Whenever I discover text that needs to be replaced in my main document, how could I insert a pdf document here?

alexey.noskov · July 28, 2023, 5:27pm

@panCognity The provided code does exactly what you need. The find/replace mechanism searches for keywords that matches the provided regular expression:

new Regex(@"\[(\d+_\w+)\]")

i.e. placeholders like [11111111_sometext] and in IReplacingCallback implementation insert the document with the name 11111111_sometext.pdf at the matched placeholder:

// Put the document before the current DocumentBuilder section.
string path = $@"C:\Temp\{e.Match.Groups[1].Value}.pdf";
if (!File.Exists(path))
    return ReplaceAction.Skip;

Document replacementDocument = new Document(path);
foreach (Section s in replacementDocument.Sections)
{
    Section dstSectopn = (Section)doc.ImportNode(s, true, ImportFormatMode.UseDestinationStyles);
    builder.CurrentSection.ParentNode.InsertBefore(dstSectopn, builder.CurrentSection);
}

If there is no document with the specified name, the placeholder is skipped.

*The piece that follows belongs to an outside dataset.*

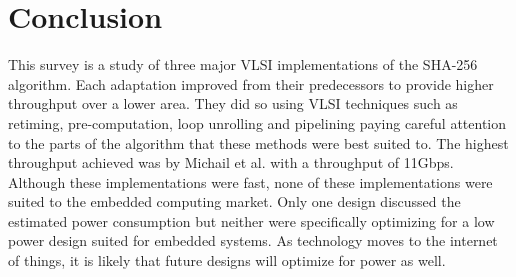 \documentclass[conference]{IEEEtran}
\begin{document}
\section{Conclusion} \label{Conclusion}
This survey is a study of three major VLSI implementations of the SHA-256 algorithm. Each adaptation improved from their predecessors to provide higher throughput over a lower area. They did so using VLSI techniques such as retiming, pre-computation, loop unrolling and pipelining paying careful attention to the parts of the algorithm that these methods were best suited to. The highest throughput achieved was by Michail et al. with a throughput of 11Gbps. Although these implementations were fast, none of these implementations were suited to the embedded computing market. Only one design discussed the estimated power consumption but neither were specifically optimizing for a low power design suited for embedded systems. As technology moves to the internet of things, it is likely that future designs will optimize for power as well. 





\end{document}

panCognity · July 28, 2023, 8:27pm

You are absolutely right! Earlier, you mentioned these points, though the results weren’t quite right. The code works fine now that I have rewritten it! Thank you so much! I really appreciate your help!

panCognity · July 28, 2023, 8:37pm

I cannot get the right result if I use the actual files rather than the samples I sent you. Please find attached the actual files and the result file named Sample without Bookmarks_Out.docx.:
4097362984_Kinhsh.pdf (862.4 KB)
4097362984_Simvasi.pdf (58.1 KB)
4097362984_Kinhsh.pdf (862.4 KB)
4097376683_Simvasi.pdf (57.9 KB)
Sample without Bookmarks.pdf (242.8 KB)
Sample without Bookmarks_Out.docx (166.7 KB)

alexey.noskov · July 29, 2023, 4:15am

@panCognity Could you please elaborate the problem in more details? Unfortunately, it is not quite clear what is your expected result. If possible please provide screenshots of the problems and specify on which page the problem is observed.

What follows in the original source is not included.